None of us like to admit it but our lives are emotionally driven pretty much
all of the time, even when we're trying to be reasonable. To lead, persuade,
and negotiate effectively with other human beings you need to be able to press
emotional buttons.

While someone who is rude all the time, or unnecessarily, is probably not
someone you want to work with. Well timed rudeness does have its place in a
constructive conversation. Just like analogy does, or hyperbole, or reason -
each have their place. To snap people back on track, to be understood, to
escape being bogged down in irrelevant detail, convincing others of behavior
or actions that are truly unacceptable to you, etc.

------
Nevermark
Birds eye view:

Movements to change things almost always have a good reason and almost always
happen in a low resolution way that makes a mess of the merits of many
specific situations.

Most individuals tend to focus on either the legitimate need for change, or
the legitimate messes being made by promoters of change.

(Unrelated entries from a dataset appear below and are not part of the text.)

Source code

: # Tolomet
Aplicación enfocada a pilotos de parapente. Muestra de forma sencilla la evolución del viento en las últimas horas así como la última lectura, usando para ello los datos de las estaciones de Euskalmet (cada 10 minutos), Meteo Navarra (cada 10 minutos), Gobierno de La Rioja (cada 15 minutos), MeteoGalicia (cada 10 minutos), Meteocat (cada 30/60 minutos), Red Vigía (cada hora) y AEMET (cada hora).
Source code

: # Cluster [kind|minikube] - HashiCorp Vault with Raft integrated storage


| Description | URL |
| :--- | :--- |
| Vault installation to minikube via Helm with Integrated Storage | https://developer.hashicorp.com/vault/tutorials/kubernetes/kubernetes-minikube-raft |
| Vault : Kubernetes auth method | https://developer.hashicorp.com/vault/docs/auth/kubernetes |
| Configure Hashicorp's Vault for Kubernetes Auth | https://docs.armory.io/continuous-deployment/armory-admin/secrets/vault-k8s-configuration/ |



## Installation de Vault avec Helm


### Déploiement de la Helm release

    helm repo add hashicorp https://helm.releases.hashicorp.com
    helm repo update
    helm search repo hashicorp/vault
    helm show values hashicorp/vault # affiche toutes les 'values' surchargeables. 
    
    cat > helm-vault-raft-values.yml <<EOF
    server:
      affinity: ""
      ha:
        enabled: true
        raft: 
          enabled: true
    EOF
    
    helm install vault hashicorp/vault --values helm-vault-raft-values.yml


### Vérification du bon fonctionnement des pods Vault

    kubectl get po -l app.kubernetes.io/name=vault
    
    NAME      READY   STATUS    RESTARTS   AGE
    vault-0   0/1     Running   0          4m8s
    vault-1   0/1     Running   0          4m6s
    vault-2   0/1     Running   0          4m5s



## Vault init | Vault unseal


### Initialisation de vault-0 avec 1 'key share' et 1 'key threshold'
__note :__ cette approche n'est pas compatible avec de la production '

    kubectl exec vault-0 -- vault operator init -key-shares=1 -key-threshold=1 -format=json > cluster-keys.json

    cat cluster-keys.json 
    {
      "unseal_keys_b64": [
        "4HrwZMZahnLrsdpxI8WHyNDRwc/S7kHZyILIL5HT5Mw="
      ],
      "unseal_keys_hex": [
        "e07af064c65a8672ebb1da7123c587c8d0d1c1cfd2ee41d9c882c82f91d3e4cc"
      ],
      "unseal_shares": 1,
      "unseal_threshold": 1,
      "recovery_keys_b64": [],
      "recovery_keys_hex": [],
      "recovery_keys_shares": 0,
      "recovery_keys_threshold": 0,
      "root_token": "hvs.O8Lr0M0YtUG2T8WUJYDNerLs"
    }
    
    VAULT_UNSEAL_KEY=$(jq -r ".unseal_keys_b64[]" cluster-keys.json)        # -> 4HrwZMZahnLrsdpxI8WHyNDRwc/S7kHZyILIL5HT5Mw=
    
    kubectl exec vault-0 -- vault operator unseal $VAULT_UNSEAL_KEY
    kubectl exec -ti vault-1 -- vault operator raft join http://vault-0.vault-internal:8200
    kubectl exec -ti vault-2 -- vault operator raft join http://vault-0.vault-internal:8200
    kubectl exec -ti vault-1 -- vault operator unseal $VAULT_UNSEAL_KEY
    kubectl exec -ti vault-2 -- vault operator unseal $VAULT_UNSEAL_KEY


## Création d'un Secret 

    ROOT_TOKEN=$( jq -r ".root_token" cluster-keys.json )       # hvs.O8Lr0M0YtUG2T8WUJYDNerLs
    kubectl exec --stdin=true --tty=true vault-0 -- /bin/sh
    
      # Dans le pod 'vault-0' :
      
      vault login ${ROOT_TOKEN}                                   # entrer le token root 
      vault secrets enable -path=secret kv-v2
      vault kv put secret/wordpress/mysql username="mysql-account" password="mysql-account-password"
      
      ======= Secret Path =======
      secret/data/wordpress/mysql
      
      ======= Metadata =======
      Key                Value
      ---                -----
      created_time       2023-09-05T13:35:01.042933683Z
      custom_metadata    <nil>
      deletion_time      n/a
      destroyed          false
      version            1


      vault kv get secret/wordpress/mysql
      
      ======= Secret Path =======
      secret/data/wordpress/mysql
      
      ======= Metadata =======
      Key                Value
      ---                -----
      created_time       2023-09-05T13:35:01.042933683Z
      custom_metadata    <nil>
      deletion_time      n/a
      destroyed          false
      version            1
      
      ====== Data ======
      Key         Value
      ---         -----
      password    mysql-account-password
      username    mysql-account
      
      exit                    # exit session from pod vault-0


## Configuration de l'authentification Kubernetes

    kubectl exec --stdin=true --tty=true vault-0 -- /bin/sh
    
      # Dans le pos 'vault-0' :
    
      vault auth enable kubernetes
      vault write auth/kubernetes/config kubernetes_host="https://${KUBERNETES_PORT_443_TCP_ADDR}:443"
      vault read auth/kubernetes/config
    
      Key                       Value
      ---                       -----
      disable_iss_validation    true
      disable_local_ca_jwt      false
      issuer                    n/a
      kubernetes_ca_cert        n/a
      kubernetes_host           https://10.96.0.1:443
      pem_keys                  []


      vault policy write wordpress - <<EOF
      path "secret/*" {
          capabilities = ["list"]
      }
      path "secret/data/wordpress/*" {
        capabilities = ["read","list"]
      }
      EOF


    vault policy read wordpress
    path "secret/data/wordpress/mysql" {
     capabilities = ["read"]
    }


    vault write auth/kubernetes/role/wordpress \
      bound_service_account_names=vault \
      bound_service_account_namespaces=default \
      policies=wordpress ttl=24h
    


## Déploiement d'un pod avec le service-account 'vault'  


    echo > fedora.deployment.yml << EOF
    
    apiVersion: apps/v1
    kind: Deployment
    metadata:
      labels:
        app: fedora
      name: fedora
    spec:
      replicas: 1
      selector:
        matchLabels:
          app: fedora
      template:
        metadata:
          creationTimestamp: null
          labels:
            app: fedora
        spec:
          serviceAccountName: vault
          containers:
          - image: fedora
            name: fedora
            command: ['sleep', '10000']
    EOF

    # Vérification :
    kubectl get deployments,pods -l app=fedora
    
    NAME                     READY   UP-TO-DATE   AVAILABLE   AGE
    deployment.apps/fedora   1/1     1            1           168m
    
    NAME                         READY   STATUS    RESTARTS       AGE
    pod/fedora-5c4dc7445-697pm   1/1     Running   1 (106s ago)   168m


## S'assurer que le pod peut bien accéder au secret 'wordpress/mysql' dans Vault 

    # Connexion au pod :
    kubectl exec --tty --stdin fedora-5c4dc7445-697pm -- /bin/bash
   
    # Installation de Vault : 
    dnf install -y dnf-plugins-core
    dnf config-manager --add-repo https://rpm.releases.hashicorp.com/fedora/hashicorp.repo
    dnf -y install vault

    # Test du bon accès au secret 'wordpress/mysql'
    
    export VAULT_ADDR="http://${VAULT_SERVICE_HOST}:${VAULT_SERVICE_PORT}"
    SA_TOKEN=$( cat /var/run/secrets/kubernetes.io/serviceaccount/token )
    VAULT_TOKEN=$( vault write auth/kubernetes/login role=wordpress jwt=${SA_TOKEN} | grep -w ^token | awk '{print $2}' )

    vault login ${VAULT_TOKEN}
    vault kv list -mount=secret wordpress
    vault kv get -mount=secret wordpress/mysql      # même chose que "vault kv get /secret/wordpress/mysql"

The two imperfect viewpoints strongly reinforce each other.

Rudeness is a very blunt instrument. Even in small groups with well shared
context.

Any use of rudeness is going to beg legitimate, illegitimate, and well
intentioned but off the mark responses.

The larger a community becomes, the lower the chance that “constructive”
rudeness actually is constructive - including in “brutal” meritocracies.
Rudeness just adds noise and creates dissension no matter how nuanced it’s
intent.

Merit regarding work includes how the work is communicated, negotiated, etc.
It is part of the work, and in larger groups becomes more of the work.

In merit based communication, intent means almost nothing. Avoiding creating
unnecessary side issues and misunderstandings means everything.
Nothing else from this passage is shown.